— What to do —
Extract every line below that contains the word "https".

(Saved data entries)
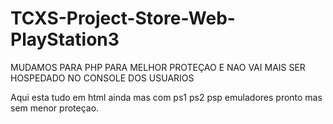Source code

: # TCXS-Project-Store-Web-PlayStation3

MUDAMOS PARA PHP PARA MELHOR PROTEÇAO E NAO VAI MAIS SER HOSPEDADO NO CONSOLE DOS USUARIOS

Aqui esta tudo em html ainda mas com ps1 ps2 psp emuladores pronto mas sem menor proteçao.
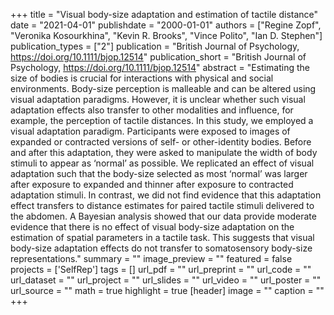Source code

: +++
title = "Visual body-size adaptation and estimation of tactile distance"
date = "2021-04-01"
publishdate = "2000-01-01"
authors = ["Regine Zopf", "Veronika Kosourkhina", "Kevin R. Brooks", "Vince Polito", "Ian D. Stephen"]
publication_types = ["2"]
publication = "British Journal of Psychology, https://doi.org/10.1111/bjop.12514"
publication_short = "British Journal of Psychology, https://doi.org/10.1111/bjop.12514"
abstract = "Estimating the size of bodies is crucial for interactions with physical and social environments. Body-size perception is malleable and can be altered using visual adaptation paradigms. However, it is unclear whether such visual adaptation effects also transfer to other modalities and influence, for example, the perception of tactile distances. In this study, we employed a visual adaptation paradigm. Participants were exposed to images of expanded or contracted versions of self- or other-identity bodies. Before and after this adaptation, they were asked to manipulate the width of body stimuli to appear as ‘normal’ as possible. We replicated an effect of visual adaptation such that the body-size selected as most ‘normal’ was larger after exposure to expanded and thinner after exposure to contracted adaptation stimuli. In contrast, we did not find evidence that this adaptation effect transfers to distance estimates for paired tactile stimuli delivered to the abdomen. A Bayesian analysis showed that our data provide moderate evidence that there is no effect of visual body-size adaptation on the estimation of spatial parameters in a tactile task. This suggests that visual body-size adaptation effects do not transfer to somatosensory body-size representations."
summary = ""
image_preview = ""
featured = false
projects = ['SelfRep']
tags = []
url_pdf = ""
url_preprint = ""
url_code = ""
url_dataset = ""
url_project = ""
url_slides = ""
url_video = ""
url_poster = ""
url_source = ""
math = true
highlight = true
[header]
image = ""
caption = ""
+++
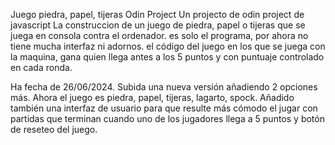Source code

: 
Juego piedra, papel, tijeras Odin Project
Un projecto de odin project de javascript
La construccion de un juego de piedra, papel o tijeras que se juega en consola contra el ordenador.
es solo el programa, por ahora no tiene mucha interfaz ni adornos. el código del juego en los que se juega con la maquina, gana quien llega antes a los 5 puntos y con puntuaje controlado en cada ronda.

Ha fecha de 26/06/2024.
Subida una nueva versión añadiendo 2 opciones más. Ahora el juego es piedra, papel, tijeras, lagarto, spock.
Añadido también una interfaz de usuario para que resulte más cómodo el jugar con partidas que terminan cuando uno de los jugadores llega a 5 puntos y botón de reseteo del juego. 
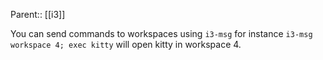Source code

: Parent:: [[i3]]

You can send commands to workspaces using `i3-msg` for instance `i3-msg workspace 4; exec kitty` will open kitty in workspace 4.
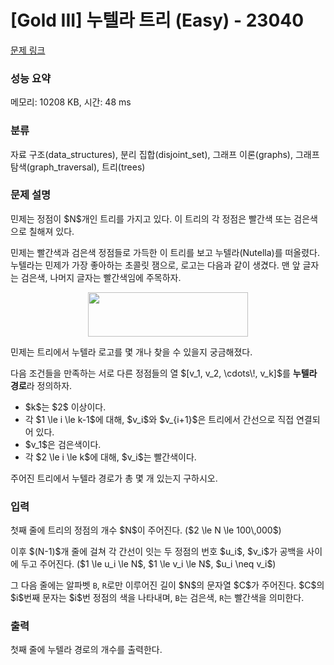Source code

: # [Gold III] 누텔라 트리 (Easy) - 23040 

[문제 링크](https://www.acmicpc.net/problem/23040) 

### 성능 요약

메모리: 10208 KB, 시간: 48 ms

### 분류

자료 구조(data_structures), 분리 집합(disjoint_set), 그래프 이론(graphs), 그래프 탐색(graph_traversal), 트리(trees)

### 문제 설명

<p>민제는 정점이 $N$개인 트리를 가지고 있다. 이 트리의 각 정점은 빨간색 또는 검은색으로 칠해져 있다.</p>

<p>민제는 빨간색과 검은색 정점들로 가득한 이 트리를 보고 누텔라(Nutella)를 떠올렸다. 누텔라는 민제가 가장 좋아하는 초콜릿 잼으로, 로고는 다음과 같이 생겼다. 맨 앞 글자는 검은색, 나머지 글자는 빨간색임에 주목하자.</p>

<p style="text-align: center;"><img alt="" src="" style="width: 256px; height: 71px;"></p>

<p>민제는 트리에서 누텔라 로고를 몇 개나 찾을 수 있을지 궁금해졌다.</p>

<p>다음 조건들을 만족하는 서로 다른 정점들의 열 $[v_1, v_2, \cdots\!, v_k]$를 <strong>누텔라 경로</strong>라 정의하자.</p>

<ul>
	<li>$k$는 $2$ 이상이다.</li>
	<li>각 $1 \le i \le k-1$에 대해, $v_i$와 $v_{i+1}$은 트리에서 간선으로 직접 연결되어 있다.</li>
	<li>$v_1$은 검은색이다.</li>
	<li>각 $2 \le i \le k$에 대해, $v_i$는 빨간색이다.</li>
</ul>

<p>주어진 트리에서 누텔라 경로가 총 몇 개 있는지 구하시오.</p>

### 입력 

 <p>첫째 줄에 트리의 정점의 개수 $N$이 주어진다. ($2 \le N \le 100\,000$)</p>

<p>이후 $(N-1)$개 줄에 걸쳐 각 간선이 잇는 두 정점의 번호 $u_i$, $v_i$가 공백을 사이에 두고 주어진다. ($1 \le u_i \le N$, $1 \le v_i \le N$, $u_i \neq v_i$)</p>

<p>그 다음 줄에는 알파벳 <code>B</code>, <code>R</code>로만 이루어진 길이 $N$의 문자열 $C$가 주어진다. $C$의 $i$번째 문자는 $i$번 정점의 색을 나타내며, <code>B</code>는 검은색, <code>R</code>는 빨간색을 의미한다.</p>

### 출력 

 <p>첫째 줄에 누텔라 경로의 개수를 출력한다.</p>

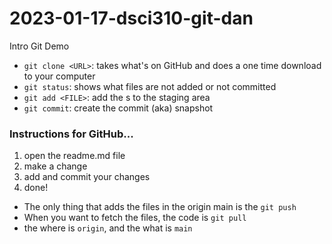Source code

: # 2023-01-17-dsci310-git-dan
Intro Git Demo

- `git clone <URL>`: takes what's on GitHub and does a one time download to your computer
- `git status`: shows what files are not added or not committed
- `git add <FILE>`: add the <FILE>s to the staging area
- `git commit`: create the commit (aka) snapshot

### Instructions for GitHub...
1. open the readme.md file
2. make a change
3. add and commit your changes
4. done!

- The only thing that adds the files in the origin main is the `git push`
- When you want to fetch the files, the code is `git pull`
- the where is `origin`, and the what is `main`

— Exercise output —
publication = "British Journal of Psychology, https://doi.org/10.1111/bjop.12514"
publication_short = "British Journal of Psychology, https://doi.org/10.1111/bjop.12514"
[문제 링크](https://www.acmicpc.net/problem/23040) 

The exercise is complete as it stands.